A key member of the Los Angeles City Council has shed light on how backers of the Measure ULA property transfer tax deliberately pitched it as a soak-the-rich levy on luxury homes even though it was also aimed at commercial properties such as office buildings, shopping centers and industrial warehouses, the Chicago Tribune reported.
“It was marketed as a mansion tax, and that’s what made it easy for voters to get behind,” Los Angeles Councilwoman Nithya Raman, a leader of the elected body’s progressive bloc and a supporter of the measure, told the Tribune.
Many advocates said their proposed “mansion tax” would only apply to millionaires and billionaires, and that most home sales would remain unaffected, while creating tens of thousands of new units of affordable housing.
“With not a lot of digging, you’ll find it has been a disaster for L.A. real estate,” Matthew Hargrove, CEO of the California Business Properties Association, told the Tribune. “This is a market, and markets react to taxes. They’re not coming anywhere near the promised numbers. That’s the problem with doing policy at the ballot box.”
Luxury home sales by Hollywood stars, recording artists and entertainment executives plunged after the new law took effect in April, leaving the city far short of its fundraising goals for the first six months.
Los Angeles officials had predicted the first year of the city’s higher transfer tax would rake in $672 million for homeless services, rental assistance, mental health care and new supportive housing. Proponents said it could bring in $900 million.

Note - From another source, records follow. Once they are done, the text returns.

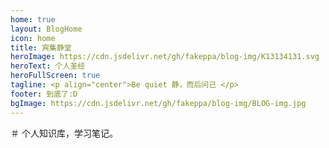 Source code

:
 ```yaml
---
home: true
layout: BlogHome
icon: home
title: 宾集静堂
heroImage: https://cdn.jsdelivr.net/gh/fakeppa/blog-img/K13134131.svg
heroText: 个人圣经
heroFullScreen: true
tagline: <p align="center">Be quiet 静，而后问己 </p>
footer: 到底了:D
bgImage: https://cdn.jsdelivr.net/gh/fakeppa/blog-img/BLOG-img.jpg
---
```


＃ 个人知识库，学习笔记。
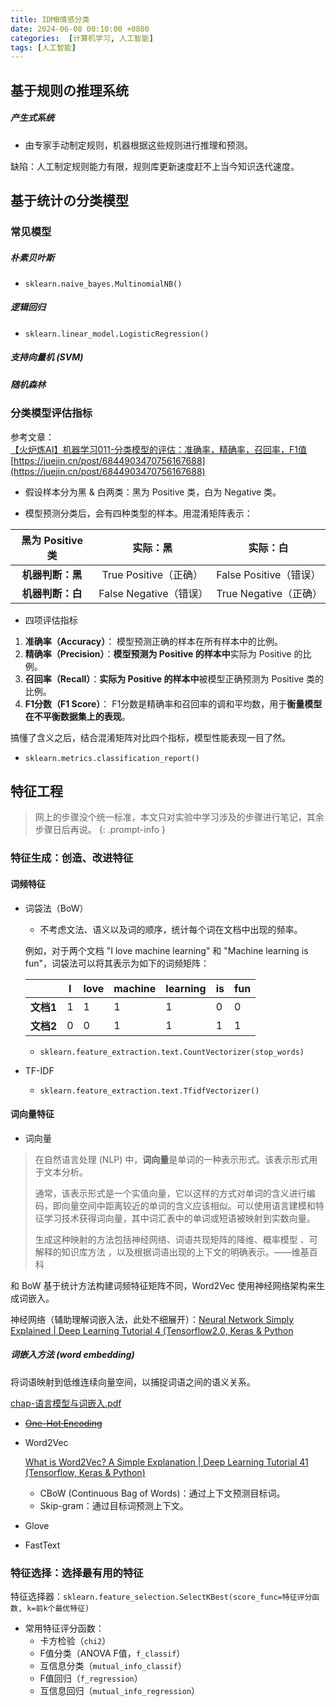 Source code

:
 ```yaml
---
title: IDMB情感分类
date: 2024-06-08 00:10:00 +0800
categories:  [计算机学习, 人工智能]
tags: [人工智能]
---
```


## 基于规则の推理系统

##### 产生式系统

- 由专家手动制定规则，机器根据这些规则进行推理和预测。  

缺陷：人工制定规则能力有限，规则库更新速度赶不上当今知识迭代速度。  

## 基于统计の分类模型

### 常见模型

##### 朴素贝叶斯

- `sklearn.naive_bayes.MultinomialNB()`

##### 逻辑回归

- `sklearn.linear_model.LogisticRegression()`

##### 支持向量机 (SVM)

##### 随机森林

### 分类模型评估指标

参考文章：  
[【火炉炼AI】机器学习011-分类模型的评估：准确率，精确率，召回率，F1值](https://github.com/RayDean/MachineLearning/blob/master/Articles/%E6%9C%BA%E5%99%A8%E5%AD%A6%E4%B9%A0011-%E5%88%86%E7%B1%BB%E6%A8%A1%E5%9E%8B%E7%9A%84%E8%AF%84%E4%BC%B0-%E7%B2%BE%E7%A1%AE%E7%8E%87%EF%BC%8C%E5%8F%AC%E5%9B%9E%E7%8E%87%EF%BC%8CF%E5%80%BC.md)  
[https://juejin.cn/post/6844903470756167688](https://juejin.cn/post/6844903470756167688)  

- 假设样本分为黑 & 白两类：黑为 Positive 类，白为 Negative 类。

- 模型预测分类后，会有四种类型的样本。用混淆矩阵表示：

| 黑为 Positive 类 |        实际：黑        |        实际：白        |
| :--------------: | :--------------------: | :--------------------: |
| **机器判断：黑** | True Positive（正确）  | False Positive（错误） |
| **机器判断：白** | False Negative（错误） | True Negative（正确）  |



- 四项评估指标

1. **准确率（Accuracy）**： 模型预测正确的样本在所有样本中的比例。
2. **精确率（Precision）**：**模型预测为 Positive 的样本中**实际为 Positive 的比例。
3. **召回率（Recall）**：**实际为 Positive 的样本中**被模型正确预测为 Positive 类的比例。 
4. **F1分数（F1 Score）**： F1分数是精确率和召回率的调和平均数，用于**衡量模型在不平衡数据集上的表现**。

搞懂了含义之后，结合混淆矩阵对比四个指标，模型性能表现一目了然。

- `sklearn.metrics.classification_report()`

## 特征工程

> 网上的步骤没个统一标准，本文只对实验中学习涉及的步骤进行笔记，其余步骤日后再说。
{: .prompt-info }  

### 特征生成：创造、改进特征

#### 词频特征

- 词袋法（BoW）

  - 不考虑文法、语义以及词的顺序，统计每个词在文档中出现的频率。  

  例如，对于两个文档 "I love machine learning" 和 "Machine learning is fun"，词袋法可以将其表示为如下的词频矩阵：

  |           | I    | love | machine | learning | is   | fun  |
  | --------- | ---- | ---- | ------- | -------- | ---- | ---- |
  | **文档1** | 1    | 1    | 1       | 1        | 0    | 0    |
  | **文档2** | 0    | 0    | 1       | 1        | 1    | 1    |

  - `sklearn.feature_extraction.text.CountVectorizer(stop_words)`
- TF-IDF

  - `sklearn.feature_extraction.text.TfidfVectorizer()`


#### 词向量特征

- 词向量

> 在自然语言处理 (NLP) 中，**词向量**是单词的一种表示形式。该表示形式用于文本分析。  
>
> 通常，该表示形式是一个实值向量，它以这样的方式对单词的含义进行编码，即向量空间中距离较近的单词的含义应该相似。可以使用语言建模和特征学习技术获得词向量，其中词汇表中的单词或短语被映射到实数向量。  
>
> 生成这种映射的方法包括神经网络、词语共现矩阵的降维、概率模型 、可解释的知识库方法 ，以及根据词语出现的上下文的明确表示。——维基百科  

和 BoW 基于统计方法构建词频特征矩阵不同，Word2Vec 使用神经网络架构来生成词嵌入。

神经网络（辅助理解词嵌入法，此处不细展开）：[Neural Network Simply Explained \| Deep Learning Tutorial 4 (Tensorflow2.0, Keras & Python](https://youtu.be/ER2It2mIagI?si=2LTC9sNcJqCNEyV6)



##### 词嵌入方法 (word embedding)

将词语映射到低维连续向量空间，以捕捉词语之间的语义关系。

[chap-语言模型与词嵌入.pdf](https://nndl.github.io/old-chap/chap-语言模型与词嵌入.pdf)  

- ~~[One-Hot Encoding](https://www.geeksforgeeks.org/ml-one-hot-encoding/)~~
  
- Word2Vec
  
  [What is Word2Vec? A Simple Explanation | Deep Learning Tutorial 41 (Tensorflow, Keras & Python)](https://youtu.be/hQwFeIupNP0?si=9z6MbQsxwk-iPI8V)  
  
  - CBoW (Continuous Bag of Words)：通过上下文预测目标词。  
  - Skip-gram：通过目标词预测上下文。
  
- Glove

- FastText



### 特征选择：选择最有用的特征

特征选择器：`sklearn.feature_selection.SelectKBest(score_func=特征评分函数, k=前k个最优特征)`    

- 常用特征评分函数：
  - 卡方检验（`chi2`）
  - F值分类（ANOVA F值，`f_classif`）  
  - 互信息分类（`mutual_info_classif`）  
  - F值回归（`f_regression`）
  - 互信息回归（`mutual_info_regression`） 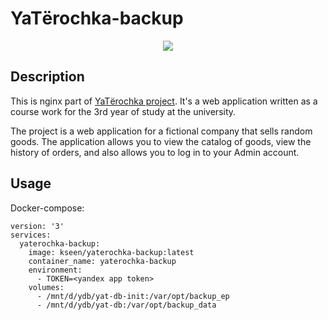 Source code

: # YaTёrochka-backup
<p align="center">
  <img src="https://raw.githubusercontent.com/Kseen715/imgs/main/favicon.ico" />
</p>

## Description
This is nginx part of [YaTёrochka project](https://github.com/Kseen715/yaterochka). It's a web application written as a course work for the 3rd year of study at the university. 

The project is a web application for a fictional company that sells random goods. The application allows you to view the catalog of goods, view the history of orders, and also allows you to log in to your Admin account.

## Usage
Docker-compose:
```
version: '3'
services:
  yaterochka-backup:
    image: kseen/yaterochka-backup:latest
    container_name: yaterochka-backup
    environment:
      - TOKEN=<yandex app token>
    volumes:
      - /mnt/d/ydb/yat-db-init:/var/opt/backup_ep
      - /mnt/d/ydb/yat-db:/var/opt/backup_data
```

In October, housing officials acknowledged generating $100 million in its first six months.
“It definitely slowed down transactions,” Loretta Thompson, a Los Angeles-based real estate attorney with Withers, told the newspaper. “But for homes under $5 million, the market is vigorous and has not been affected.”
Activists, however, have no regrets about pushing the measure through.
“(Legislators) could have solved this five, 10, 20 years ago but didn’t, and voters wanted to see the problem dealt with,” said Jerry Jones, coordinator of the Greater LA Coalition on Homelessness. “It’s not the perfect public policy, but it ain’t bad.”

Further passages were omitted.